MYD88 (seen in >90% of patients with WM) L265P
CXCR4 (30-35% of patients with WM, worse response to Ibrutinib)
G-CSF mechanism in part is down regulation of CXCR4.
Name 4 treatment strategies for PTLD
1.Reduce immunosuppression
2.Single agent rituximab
3.Chemotherapy (CHOP) if fails to achieve CR with IST
5.If localized disease, can get surgery or localized XRT
6.Donor T cells if donor ebv+
7. Antiviral if primary EBV infection (cidofovir) Not sure if this is treatment or prevention
Diagnosis of PTLD
Biopsy or EBV >30,000 and and one of:
Splenomegaly
Mass
LAD
B lymphocytosis or kappa/lambda predominance
Unexplained fever> 38.5, if fever is the only symptom, then EBV must be >300,000.
Name 3 malignancies associated with HHV8
Kaposi Sarcoma
Castleman’s Disease
Primary Effusion Lymphoma
HHV8 positive DLBCL, NOS (new in WHO 2016)
*stain is LANA-1
Factors in IPI for DLBCL
“APLES”
Age >60
PS (ECOG) >/= 2
LDH elevated
Extra-nodal side >1
Stage III or IV
0-1 is Low
2 is Low-intermediate
3 is High-intermediate
4-5 is High
Other than IPI, 8 poor prognostic factors in DLBCL
- CNS involvement
- Testicular involvement
- BM involvement
- Double/triple expressor BCL2 and c-MYC
- Double HIT
- Triple HIT
- Bulky disease (node >10cm)
- ABC subtype cell origin
- Baseline immunocompromised host- HIV, low CD4 count
- Active infection at diagnosis delaying chemotherapy
Explain role of PD1 & PD1L interaction
PD-L1 on the tumor cell binds to PD-1 receptor on the cytotoxic T cell –> inhibition of T cell mediated anti tumor effect leading to loss of cytotoxic functionality and absence of cell-dependent cytotoxicity and apoptosis.
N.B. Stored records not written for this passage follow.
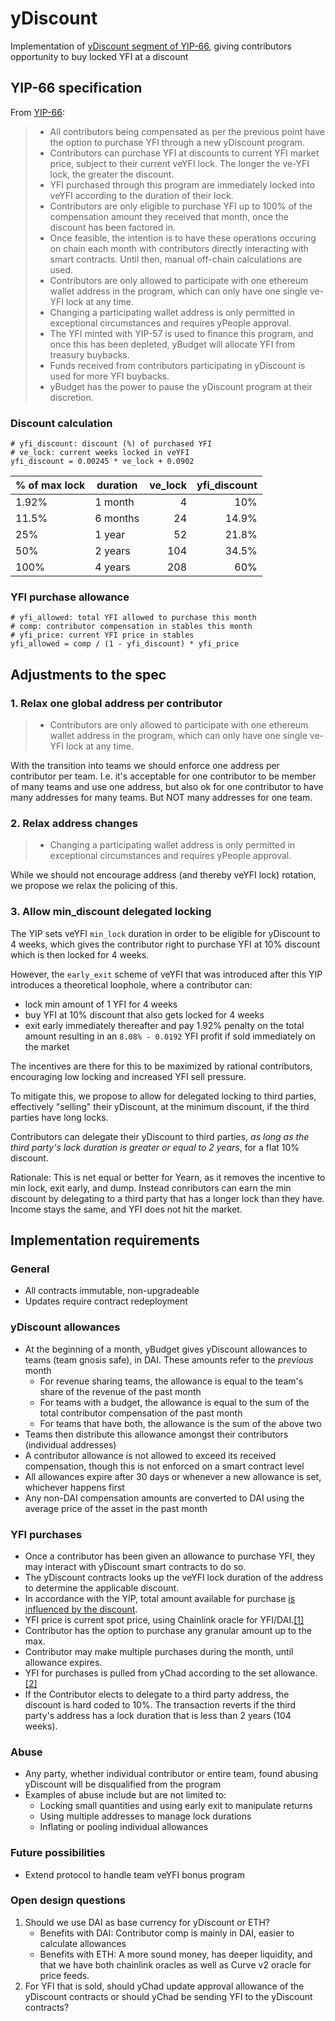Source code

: # yDiscount

Implementation of [yDiscount segment of YIP-66](https://gov.yearn.finance/t/yip-66-streamlining-contributor-compensation/12247#h-2-contributors-are-rewarded-with-yfi-tokens-through-ydiscount-25), giving contributors opportunity to buy locked YFI at a discount

## YIP-66 specification
From [YIP-66](https://gov.yearn.finance/t/yip-66-streamlining-contributor-compensation/12247#h-2-contributors-are-rewarded-with-yfi-tokens-through-ydiscount-25):


> - All contributors being compensated as per the previous point have the option to purchase YFI through a new yDiscount program.
> - Contributors can purchase YFI at discounts to current YFI market price, subject to their current veYFI lock. The longer the ve-YFI lock, the greater the discount.
> - YFI purchased through this program are immediately locked into veYFI according to the duration of their lock.
> - Contributors are only eligible to purchase YFI up to 100% of the compensation amount they received that month, once the discount has been factored in.
> - Once feasible, the intention is to have these operations occuring on chain each month with contributors directly interacting with smart contracts. Until then, manual off-chain calculations are used.
> - Contributors are only allowed to participate with one ethereum wallet address in the program, which can only have one single ve-YFI lock at any time.
> - Changing a participating wallet address is only permitted in exceptional circumstances and requires yPeople approval.
> - The YFI minted with YIP-57 is used to finance this program, and once this has been depleted, yBudget will allocate YFI from treasury buybacks.
> - Funds received from contributors participating in yDiscount is used for more YFI buybacks.
> - yBudget has the power to pause the yDiscount program at their discretion.

### Discount calculation

```
# yfi_discount: discount (%) of purchased YFI
# ve_lock: current weeks locked in veYFI
yfi_discount = 0.00245 * ve_lock + 0.0902
```

|% of max lock| duration| 	ve_lock| 	yfi_discount|
|---|---|---:|---:|
|1.92%| 1 month| 	4| 	10%
11.5% |6 months| 	24| 	14.9%
25% |1 year |	52| 	21.8%
50% |	2 years |	104| 	34.5%
100% |	4 years| 	208 |	60%

### YFI purchase allowance

```
# yfi_allowed: total YFI allowed to purchase this month
# comp: contributor compensation in stables this month
# yfi_price: current YFI price in stables
yfi_allowed = comp / (1 - yfi_discount) * yfi_price
```

## Adjustments to the spec

### 1. Relax one global address per contributor

> - Contributors are only allowed to participate with one ethereum wallet address in the program, which can only have one single ve-YFI lock at any time.

With the transition into teams we should enforce one address per contributor per team. I.e. it's acceptable for one contributor to be member of many teams and use one address, but also ok for one contributor to have many addresses for many teams. But NOT many addresses for one team.

### 2. Relax address changes

> - Changing a participating wallet address is only permitted in exceptional circumstances and requires yPeople approval.

While we should not encourage address (and thereby veYFI lock) rotation, we propose we relax the policing of this.

### 3. Allow min_discount delegated locking

The YIP sets veYFI `min_lock` duration in order to be eligible for yDiscount to 4 weeks, which gives the contributor right to purchase YFI at 10% discount which is then locked for 4 weeks.

However, the `early_exit` scheme of veYFI that was introduced after this YIP introduces a theoretical loophole, where a contributor can: 
* lock min amount of 1 YFI for 4 weeks
* buy YFI at 10% discount that also gets locked for 4 weeks
* exit early immediately thereafter and pay 1.92%  penalty on the total amount resulting in an `8.08% - 0.0192` YFI profit if sold immediately on the market

The incentives are there for this to be maximized by rational contributors, encouraging low locking and increased YFI sell pressure.

To mitigate this, we propose to allow for delegated locking to third parties, effectively "selling" their yDiscount, at the minimum discount, if the third parties have long locks.

Contributors can delegate their yDiscount to third parties, _as long as the third party's lock duration is greater or equal to 2 years_, for a flat 10% discount.

Rationale: This is net equal or better for Yearn, as it removes the incentive to min lock, exit early, and dump. Instead conributors can earn the min discount by delegating to a third party that has a longer lock than they have. Income stays the same, and YFI does not hit the market. 

## Implementation requirements

### General
- All contracts immutable, non-upgradeable
- Updates require contract redeployment

### yDiscount allowances 
- At the beginning of a month, yBudget gives yDiscount allowances to teams (team gnosis safe), in DAI. These amounts refer to the _previous_ month
    - For revenue sharing teams, the allowance is equal to the team's share of the revenue of the past month
    - For teams with a budget, the allowance is equal to the sum of the total contributor compensation of the past month
    - For teams that have both, the allowance is the sum of the above two
- Teams then distribute this allowance amongst their contributors (individual addresses)
- A contributor allowance is not allowed to exceed its received compensation, though this is not enforced on a smart contract level
- All allowances expire after 30 days or whenever a new allowance is set, whichever happens first
- Any non-DAI compensation amounts are converted to DAI using the average price of the asset in the past month

### YFI purchases

* Once a contributor has been given an allowance to purchase YFI, they may interact with yDiscount smart contracts to do so.
* The yDiscount contracts looks up the veYFI lock duration of the address to determine the applicable discount.
* In accordance with the YIP, total amount available for purchase [is influenced by the discount](https://hackmd.io/fnyi7p_4RjmBKEOewHcpfg?both#YFI-purchase-allowance).
* YFI price is current spot price, using Chainlink oracle for YFI/DAI.[[1]](#Open-design-questions)
* Contributor has the option to purchase any granular amount up to the max.
* Contributor may make multiple purchases during the month, until allowance expires.
* YFI for purchases is pulled from yChad according to the set allowance. [[2]](#Open-design-questions) 
* If the Contributor elects to delegate to a third party address, the discount is hard coded to 10%. The transaction reverts if the third party's address has a lock duration that is less than 2 years (104 weeks).

### Abuse
- Any party, whether individual contributor or entire team, found abusing yDiscount will be disqualified from the program
- Examples of abuse include but are not limited to:
   - Locking small quantities and using early exit to manipulate returns
   - Using multiple addresses to manage lock durations
   - Inflating or pooling individual allowances

### Future possibilities

- Extend protocol to handle team veYFI bonus program

### Open design questions

1. Should we use DAI as base currency for yDiscount or ETH?
   - Benefits with DAI: Contributor comp is mainly in DAI, easier to calculate allowances
   - Benefits with ETH: A more sound money, has deeper liquidity, and that we have both chainlink oracles as well as Curve v2 oracle for price feeds.
2. For YFI that is sold, should yChad update approval allowance of the yDiscount contracts or should yChad be sending YFI to the yDiscount contracts?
3 subtypes of DLBCL by gene expression profiling
- Germinal center B cell (more BCL-2, m-TOR)
- Activated B cell (more NFKB)
- Mediastinal large B cell (elevated , PDL1, PDL2)
You have a patient with DLBCL who has completed 6 cycles of R-CHOP and has a negative PET scan at the end of therapy. What surveillance imaging schedule would you recommend at this point?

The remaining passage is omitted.